Deferring Financial Pain

Audacious before the Great War. © IWM Q 75212.

In the Navy Estimates presented to the House of Commons in March 1910 five armoured vessels were announced for the coming financial year which began on 1 April and ended on 31 March 1911. Four of these armoured vessels would form the Royal Navy’s King George V class of battleship. One of these, eventually named Audacious, was laid down at Cammell, Laird & Co.’s yard at Birkenhead on 23 March 1911, a week before the next Admiralty financial year began.
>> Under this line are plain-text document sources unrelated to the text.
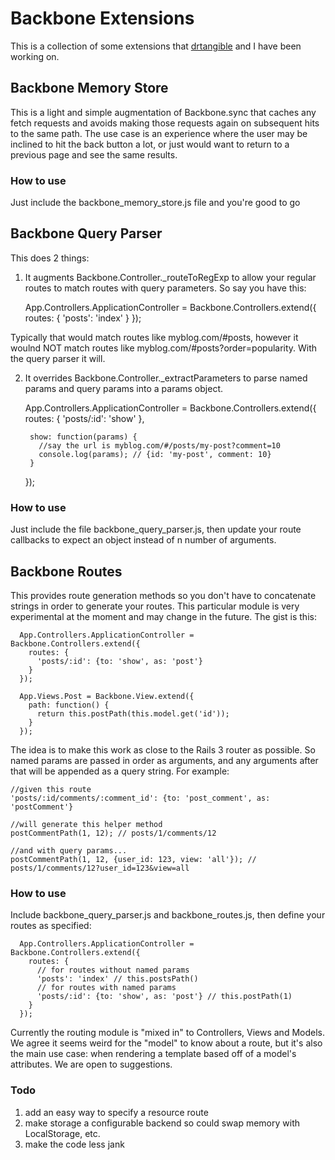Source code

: # Backbone Extensions
This is a collection of some extensions that [drtangible](https://github.com/drtangible) and I have been working on. 

## Backbone Memory Store
This is a light and simple augmentation of Backbone.sync that caches any fetch requests and avoids making those requests again on subsequent hits to the same path. The use case is an experience where the user may be inclined to hit the back button a lot, or just would want to return to a previous page and see the same results. 

### How to use
Just include the backbone_memory_store.js file and you're good to go

## Backbone Query Parser
This does 2 things:

1. It augments Backbone.Controller._routeToRegExp to allow your regular routes to match routes with query parameters. So say you have this:

      App.Controllers.ApplicationController = Backbone.Controllers.extend({
        routes: {
          'posts': 'index'
        }
      });

Typically that would match routes like myblog.com/#posts, however it woulnd NOT match routes like myblog.com/#posts?order=popularity. With the query parser it will. 

2. It overrides Backbone.Controller._extractParameters to parse named params and query params into a params object.
  
      App.Controllers.ApplicationController = Backbone.Controllers.extend({
        routes: {
          'posts/:id': 'show'
        },

        show: function(params) {
          //say the url is myblog.com/#/posts/my-post?comment=10
          console.log(params); // {id: 'my-post', comment: 10}
        }
      });


### How to use
Just include the file backbone_query_parser.js, then update your route callbacks to expect an object instead of n number of arguments.
    
## Backbone Routes
This provides route generation methods so you don't have to concatenate strings in order to generate your routes. This particular module is very experimental at the moment and may change in the future. The gist is this:

      App.Controllers.ApplicationController = Backbone.Controllers.extend({
        routes: {
          'posts/:id': {to: 'show', as: 'post'}
        }
      });

      App.Views.Post = Backbone.View.extend({
        path: function() {
          return this.postPath(this.model.get('id'));
        }
      });

The idea is to make this work as close to the Rails 3 router as possible. So named params are passed in order as arguments, and any arguments after that will be appended as a query string. For example:

    //given this route
    'posts/:id/comments/:comment_id': {to: 'post_comment', as: 'postComment'}

    //will generate this helper method
    postCommentPath(1, 12); // posts/1/comments/12

    //and with query params...
    postCommentPath(1, 12, {user_id: 123, view: 'all'}); // posts/1/comments/12?user_id=123&view=all

### How to use
Include backbone_query_parser.js and backbone_routes.js, then define your routes as specified:

      App.Controllers.ApplicationController = Backbone.Controllers.extend({
        routes: {
          // for routes without named params
          'posts': 'index' // this.postsPath()
          // for routes with named params
          'posts/:id': {to: 'show', as: 'post'} // this.postPath(1)
        }
      });

Currently the routing module is "mixed in" to Controllers, Views and Models. We agree it seems weird for the "model" to know about a route, but it's also the main use case: when rendering a template based off of a model's attributes. We are open to suggestions. 

### Todo
1. add an easy way to specify a resource route
2. make storage a configurable backend so could swap memory with LocalStorage, etc.
3. make the code less jank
The reason for laying a ship down so late in the financial year was clear: as Reginald McKenna put it in presenting the 1909 estimates, ‘An obvious effect of this system is to postpone for some two years a large part of the financial burdens of the programme to which the ships belong.’ I decided to look at how this worked, using the Dockyard Expense Accounts:

Financial Year Sum
1910-1911 £48,157
1911-1912 £624,756
1912-1913 £771,566
1913-1914 £340,590
Total £1,785,069

The ship was completed on 15 October, 1913. Incidental expenses over the course of her construction amounted to £31,746, and along with the total of £1,785,069 were considered her first cost of £1,816,315. Material connected to her armament accounted for £436,911, or 24% of the cost.

It is not known where on earth R. A. Burt got his total of £1,918,813, quoted by Wikipedia, from.